At step S238, AMF 103 sends a PDU session resource modification request message and session priority information to second gNB (gNB #2) 202. At step S239, AMF 103 receives a PDU session resource modification response message from second gNB (gNB #2) 202. When second gNB (gNB #2) 202 receives the session priority information indicating 2 (e.g., Session priority=2), second gNB 202 recognizes the second session established with gNB #2 (202), UE (300), and UPF #2 (107) as being in a standby state.

At step S240, if AMF 103 receives Session priority information along with the PDU session creation response (e.g., Uplink Tunnel ID) in step S237, AMF 103 triggers a UE policy negotiation update operation. When the UE policy negotiation establishment operation is triggered, AMF 103 sends a URSP request message to PCF 102 at step S241.

At step S242, AMF 103 receives a URSP response message from PCF 102, including URSP #2 with the updated session priority. At step S243, AMF 103 sends the received URSP #2 with the updated session priority to UE 300 through gNB #2 202. At step S244, based on the URSP #2 rule, a session is established between UE 300 and UPF #2 107 through gNB #2 202 as a standby session. The session creation process may be the same as described in FIG. 7.

FIG. 8 illustrates a procedure for modifying session priority based on traffic usage reporting according to one embodiment. Referring to FIG. 8, the procedure for modifying session priority based on traffic usage reporting will be described.

At step S301, first UPF (UPF #1) 106 measures the traffic usage of UE 300 in the active session connected with first gNB (gNB #1) 201. At step S302, first UPF (UPF #1) 106 sends the measured traffic usage report to first SMF (SMF #1) 104. At step S303, first SMF (SMF #1) 104 forwards the traffic usage report to UDR 101.

At step S304, UDR 101 aggregates the traffic usage of UE 300 received through the report of step S303 on a per-base station basis and monitors each base station's traffic usage. At step S305, UDR 101 determines whether the base station's traffic usage exceeds a predetermined threshold. If the predetermined threshold is exceeded, UDR 101 modifies the priority information to switch the active session to the standby session vice versa.

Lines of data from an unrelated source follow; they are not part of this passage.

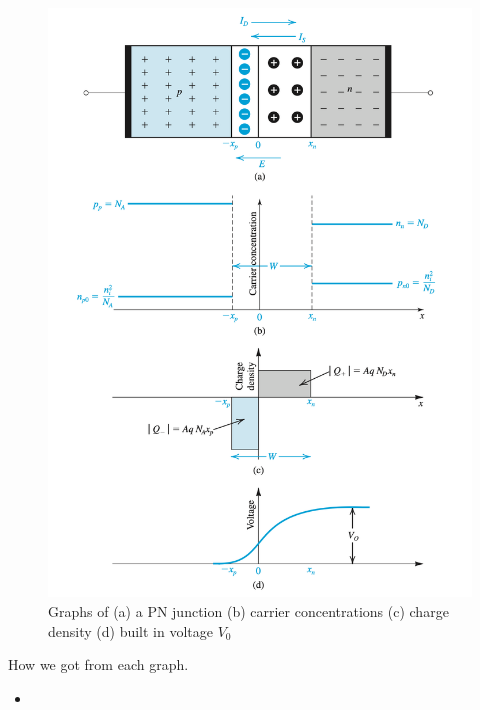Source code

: \begin{figure}[H]
    \centering
    \includegraphics[scale=0.6]{figs/ch03/3_graph.png}
    \caption{Graphs of (a) a PN junction (b) carrier concentrations (c) charge density (d) built in voltage $V_0$}
    \label{fig:3figs}
\end{figure}
How we got from each graph.
\begin{itemize}
    \item 
\end{itemize}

At step S306, UDR 101 updates URSP rules, URSP #1 and URSP #2, for each session based on the modified priority information. For example, URSP #1, which is switched from the active session to the standby session, has its priority changed from 1 to 2, and URSP #2, which is switched from the standby session to the active session, has its priority changed from 2 to 1.

At step S307, UDR 101 sends the updated URSP #1 and URSP #2, which include updated session priority information, to PCF 102. At step S308, PCF 102 sets a traffic drop rule at the first session according to the updated URSP #1. At step S309, PCF 102 sets a traffic forwarding rule at the second session according to the updated URSP #2.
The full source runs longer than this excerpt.